Although work on transfer functions started by using planktonic foraminifera for reconstructing sea surface temperature, I am most familiar with palaeolimnological transfer functions. In a standard palaeolimnological transfer function, the calibration set has one observation per lake, little or no spatial autocorrelation and typically many species. These are the ideal conditions.
Since palaeolimnological transfer functions were developed for reconstructing pH from diatoms during the acid rain debate (Birks et al 1990), many other variables have been reconstructed from many different microfossil groups. Importantly, there have been changes to the original calibration set design, so there are now calibration sets with many observations per site, spatial autocorrelated observations, or few species. One strand of my research over the past few years has been to investigate how these changes from the ideal set-up affect transfer functions.
I’ve tested how spatial autocorrelation affects transfer functions, concluding that it will make the transfer function’s performance appear to be better than is justified by the data, and in extremis, can make ecologically irrelevant variables appear possible to reconstruct.
I’ve tested the effect of having multiple observations per site (essentially a special case of spatial autocorrelation), and promoted more appropriate cross-validation procedures than the usual leave-one-out cross-validation.
I’ve tested the behaviour of intra-lake calibration sets, the extreme case where all the observations are from one lake, and am very doubtful about their utility.
I still want to test the calibration-in-time approach that has been developed for chironomid-temperature reconstructions.
My most recent transfer function paper explored foram sea-level transfer functions. These have their own set of peculiarities, with multiple observations per transect across the salt-marsh, and, potentially, spatial autocorrelation both within and between the transects. The paper largely ignored the potential for autocorrelation between transects, but found that the multiple observations per transect, and therefore the within-transect autocorrelation, was a minor issue – at least in the New Jersey calibration set investigated.
One interesting issue is that my test of reconstruction significance failed, probably because at the site investigated, sediment accumulation kept up with sea-level rise leading to only small changes in tidal exposure.
Of course, sea-level reconstructions still needed to be evaluated for the “sick science” problems, but I think they are reasonably robust if used with care.
Kemp, AC, Telford, RJ, Horton, BP, Anisfeld, SC & Sommerfield, CK (2013) Reconstructing Holocene sea level using salt-marsh foraminifera and transfer functions: lessons from New Jersey, USA. Journal of Quaternary Science 28: 617-629 http://dx.doi.org/10.1002/jqs.2657
We present an expanded training set of salt-marsh foraminifera for reconstructing Holocene relative sea-level change from 12 sites in New Jersey that represent varied physiographic environments.
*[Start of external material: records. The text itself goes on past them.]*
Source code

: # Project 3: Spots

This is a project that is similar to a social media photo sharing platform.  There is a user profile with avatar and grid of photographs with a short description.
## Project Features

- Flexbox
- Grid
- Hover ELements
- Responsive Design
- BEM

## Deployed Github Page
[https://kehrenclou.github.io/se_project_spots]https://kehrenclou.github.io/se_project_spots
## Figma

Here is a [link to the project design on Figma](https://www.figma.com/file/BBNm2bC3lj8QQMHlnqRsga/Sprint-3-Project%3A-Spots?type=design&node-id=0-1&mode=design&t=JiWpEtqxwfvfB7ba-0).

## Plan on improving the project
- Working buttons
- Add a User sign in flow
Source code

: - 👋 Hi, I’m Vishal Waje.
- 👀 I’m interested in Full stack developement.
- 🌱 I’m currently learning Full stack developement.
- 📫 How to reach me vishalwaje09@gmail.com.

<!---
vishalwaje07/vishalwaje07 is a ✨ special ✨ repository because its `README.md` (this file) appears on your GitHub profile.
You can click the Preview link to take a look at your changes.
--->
Seven groups of foraminifera are recognized, including four high- or transitional-marsh assemblages and a low-salinity assemblage. A weighted-averaging transfer function trained on this dataset was applied to a dated core from Barnegat Bay to reconstruct sea level with uncertainties of ± 14% of tidal range. We evaluate the transfer function using seven tests. (1) Leave-one-site-out cross validation suggests that training sets of salt-marsh foraminifera are robust to spatial autocorrelation caused by sampling along transects. (2) Segment-wise analysis shows that the transfer function performs best at densely sampled elevations and overall estimates of model performance are over optimistic. (3) Dissimilarity and (4) non-metric multi-dimensional scaling evaluated the analogy between modern and core samples. The closest modern analogues for core samples were drawn from six sites demonstrating the necessity of a multi-site training set. (5) Goodness-of-fit statistics assessed the validity of reconstructions. (6) The transfer function failed a test of significance because of the unusual properties of some cores selected for sea-level reconstruction. (7) Agreement between reconstructed sea level and tide-gauge measurements demonstrates the transfer function’s utility.